REQUIRED ACTION: Report every line from the material that contains the word "tattooeasily".

MATERIAL TO PROCESS:
== Segment start ==

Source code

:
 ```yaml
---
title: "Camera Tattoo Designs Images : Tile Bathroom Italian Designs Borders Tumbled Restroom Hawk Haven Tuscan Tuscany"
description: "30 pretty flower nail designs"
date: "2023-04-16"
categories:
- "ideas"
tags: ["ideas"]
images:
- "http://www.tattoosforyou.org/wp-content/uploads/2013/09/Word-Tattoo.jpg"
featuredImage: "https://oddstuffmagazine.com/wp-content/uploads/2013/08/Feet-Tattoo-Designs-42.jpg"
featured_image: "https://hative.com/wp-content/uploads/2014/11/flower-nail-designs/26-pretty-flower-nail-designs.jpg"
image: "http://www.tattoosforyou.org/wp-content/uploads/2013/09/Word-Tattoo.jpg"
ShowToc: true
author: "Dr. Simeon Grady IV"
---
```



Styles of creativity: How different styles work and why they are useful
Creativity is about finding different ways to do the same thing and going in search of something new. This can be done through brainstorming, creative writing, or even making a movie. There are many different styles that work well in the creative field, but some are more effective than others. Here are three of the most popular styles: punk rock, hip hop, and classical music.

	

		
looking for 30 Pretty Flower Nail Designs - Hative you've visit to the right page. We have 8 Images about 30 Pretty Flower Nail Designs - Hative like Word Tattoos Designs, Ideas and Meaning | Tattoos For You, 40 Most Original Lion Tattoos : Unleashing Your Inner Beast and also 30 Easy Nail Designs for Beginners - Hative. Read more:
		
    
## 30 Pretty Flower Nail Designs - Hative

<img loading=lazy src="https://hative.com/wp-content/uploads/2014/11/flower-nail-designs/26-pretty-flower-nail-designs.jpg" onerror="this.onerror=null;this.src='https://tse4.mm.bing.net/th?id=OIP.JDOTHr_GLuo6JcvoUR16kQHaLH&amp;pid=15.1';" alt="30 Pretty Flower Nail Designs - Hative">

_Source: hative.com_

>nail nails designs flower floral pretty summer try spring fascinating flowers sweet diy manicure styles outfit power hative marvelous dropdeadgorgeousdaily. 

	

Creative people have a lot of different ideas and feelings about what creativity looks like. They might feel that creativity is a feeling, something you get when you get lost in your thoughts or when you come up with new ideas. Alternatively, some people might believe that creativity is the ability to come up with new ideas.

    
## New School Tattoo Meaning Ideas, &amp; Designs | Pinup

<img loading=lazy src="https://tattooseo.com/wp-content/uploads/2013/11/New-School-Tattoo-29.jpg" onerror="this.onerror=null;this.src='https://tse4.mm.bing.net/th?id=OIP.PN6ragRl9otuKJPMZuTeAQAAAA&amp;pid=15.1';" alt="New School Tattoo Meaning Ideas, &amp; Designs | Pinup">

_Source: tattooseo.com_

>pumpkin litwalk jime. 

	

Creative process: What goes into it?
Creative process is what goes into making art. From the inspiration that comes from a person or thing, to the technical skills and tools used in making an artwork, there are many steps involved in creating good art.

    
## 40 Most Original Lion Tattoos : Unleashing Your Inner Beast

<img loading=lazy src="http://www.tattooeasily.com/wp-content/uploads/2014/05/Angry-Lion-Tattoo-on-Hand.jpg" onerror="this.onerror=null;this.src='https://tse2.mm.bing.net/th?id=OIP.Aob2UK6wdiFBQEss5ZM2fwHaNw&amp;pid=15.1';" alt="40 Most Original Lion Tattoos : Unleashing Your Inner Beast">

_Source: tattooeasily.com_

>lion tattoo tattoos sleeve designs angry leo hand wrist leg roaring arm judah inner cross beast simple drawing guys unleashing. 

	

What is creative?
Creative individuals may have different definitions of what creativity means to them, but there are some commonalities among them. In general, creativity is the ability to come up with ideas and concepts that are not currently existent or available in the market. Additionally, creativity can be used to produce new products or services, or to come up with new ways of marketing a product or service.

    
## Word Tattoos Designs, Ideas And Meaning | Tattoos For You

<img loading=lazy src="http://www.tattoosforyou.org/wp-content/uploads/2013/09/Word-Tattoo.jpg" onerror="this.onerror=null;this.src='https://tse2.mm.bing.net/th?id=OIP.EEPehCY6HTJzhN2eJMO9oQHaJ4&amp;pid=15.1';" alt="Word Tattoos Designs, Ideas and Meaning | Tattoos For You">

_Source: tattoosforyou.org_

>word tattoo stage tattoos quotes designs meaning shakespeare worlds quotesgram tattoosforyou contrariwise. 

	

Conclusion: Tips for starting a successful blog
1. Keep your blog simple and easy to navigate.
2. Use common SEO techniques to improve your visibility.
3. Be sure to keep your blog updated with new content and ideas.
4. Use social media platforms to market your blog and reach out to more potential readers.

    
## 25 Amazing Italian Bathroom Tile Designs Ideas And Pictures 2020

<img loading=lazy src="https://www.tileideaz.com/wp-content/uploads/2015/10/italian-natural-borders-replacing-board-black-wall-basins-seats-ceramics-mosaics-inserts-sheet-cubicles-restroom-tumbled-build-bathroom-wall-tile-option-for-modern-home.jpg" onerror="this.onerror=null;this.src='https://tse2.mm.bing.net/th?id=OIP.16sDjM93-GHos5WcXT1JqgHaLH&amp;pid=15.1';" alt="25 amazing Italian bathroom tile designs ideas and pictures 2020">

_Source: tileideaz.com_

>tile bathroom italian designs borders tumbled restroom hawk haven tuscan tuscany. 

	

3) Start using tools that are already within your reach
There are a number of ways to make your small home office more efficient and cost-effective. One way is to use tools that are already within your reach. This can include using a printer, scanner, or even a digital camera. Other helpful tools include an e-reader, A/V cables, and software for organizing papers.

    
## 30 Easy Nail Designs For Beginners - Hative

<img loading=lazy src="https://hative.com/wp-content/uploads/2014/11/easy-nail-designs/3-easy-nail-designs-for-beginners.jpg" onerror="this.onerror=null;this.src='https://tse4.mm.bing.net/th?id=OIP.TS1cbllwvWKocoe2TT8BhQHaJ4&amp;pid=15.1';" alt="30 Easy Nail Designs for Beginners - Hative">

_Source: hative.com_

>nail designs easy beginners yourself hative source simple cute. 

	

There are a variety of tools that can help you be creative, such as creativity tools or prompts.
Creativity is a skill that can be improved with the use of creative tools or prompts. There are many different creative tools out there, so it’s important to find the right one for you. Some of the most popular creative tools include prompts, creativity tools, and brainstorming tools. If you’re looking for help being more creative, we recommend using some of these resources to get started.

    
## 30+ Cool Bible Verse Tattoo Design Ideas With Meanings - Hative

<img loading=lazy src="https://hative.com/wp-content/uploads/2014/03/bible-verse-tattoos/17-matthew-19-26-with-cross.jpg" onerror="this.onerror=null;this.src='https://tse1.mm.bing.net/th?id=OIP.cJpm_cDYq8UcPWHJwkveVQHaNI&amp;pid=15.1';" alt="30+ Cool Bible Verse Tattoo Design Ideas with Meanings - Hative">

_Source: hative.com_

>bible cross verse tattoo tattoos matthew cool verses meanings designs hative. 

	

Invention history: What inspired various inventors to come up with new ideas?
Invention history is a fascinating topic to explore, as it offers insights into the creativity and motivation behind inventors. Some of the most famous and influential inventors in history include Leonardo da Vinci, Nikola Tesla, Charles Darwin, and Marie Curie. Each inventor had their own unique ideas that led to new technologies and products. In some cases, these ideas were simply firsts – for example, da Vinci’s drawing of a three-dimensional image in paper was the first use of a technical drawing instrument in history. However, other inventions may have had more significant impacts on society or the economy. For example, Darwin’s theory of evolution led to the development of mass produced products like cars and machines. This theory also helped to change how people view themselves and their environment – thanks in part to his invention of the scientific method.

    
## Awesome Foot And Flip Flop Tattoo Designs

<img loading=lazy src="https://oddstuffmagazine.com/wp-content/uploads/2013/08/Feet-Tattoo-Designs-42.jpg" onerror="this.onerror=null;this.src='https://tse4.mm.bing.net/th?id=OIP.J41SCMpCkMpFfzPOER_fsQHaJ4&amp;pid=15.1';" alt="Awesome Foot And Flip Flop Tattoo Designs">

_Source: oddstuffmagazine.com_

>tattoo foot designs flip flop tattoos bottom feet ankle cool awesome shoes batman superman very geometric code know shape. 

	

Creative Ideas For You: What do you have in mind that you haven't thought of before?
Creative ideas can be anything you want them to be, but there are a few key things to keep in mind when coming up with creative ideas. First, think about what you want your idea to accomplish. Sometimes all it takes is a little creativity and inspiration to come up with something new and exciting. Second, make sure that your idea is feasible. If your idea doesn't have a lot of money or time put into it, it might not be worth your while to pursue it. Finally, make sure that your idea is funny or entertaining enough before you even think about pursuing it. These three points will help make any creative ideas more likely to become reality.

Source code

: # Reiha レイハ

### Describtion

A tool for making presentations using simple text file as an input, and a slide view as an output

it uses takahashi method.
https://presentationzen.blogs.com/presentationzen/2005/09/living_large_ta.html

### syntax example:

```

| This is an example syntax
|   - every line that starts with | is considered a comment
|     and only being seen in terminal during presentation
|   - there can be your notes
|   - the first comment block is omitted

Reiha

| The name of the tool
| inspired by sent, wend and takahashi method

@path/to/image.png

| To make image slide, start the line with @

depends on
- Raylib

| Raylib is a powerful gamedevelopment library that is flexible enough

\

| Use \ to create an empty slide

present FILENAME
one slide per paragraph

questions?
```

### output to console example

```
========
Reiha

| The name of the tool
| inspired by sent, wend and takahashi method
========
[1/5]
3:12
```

== Segment end ==

REPLY TO THE TASK:
<img loading=lazy src="http://www.tattooeasily.com/wp-content/uploads/2014/05/Angry-Lion-Tattoo-on-Hand.jpg" onerror="this.onerror=null;this.src='https://tse2.mm.bing.net/th?id=OIP.Aob2UK6wdiFBQEss5ZM2fwHaNw&amp;pid=15.1';" alt="40 Most Original Lion Tattoos : Unleashing Your Inner Beast">
_Source: tattooeasily.com_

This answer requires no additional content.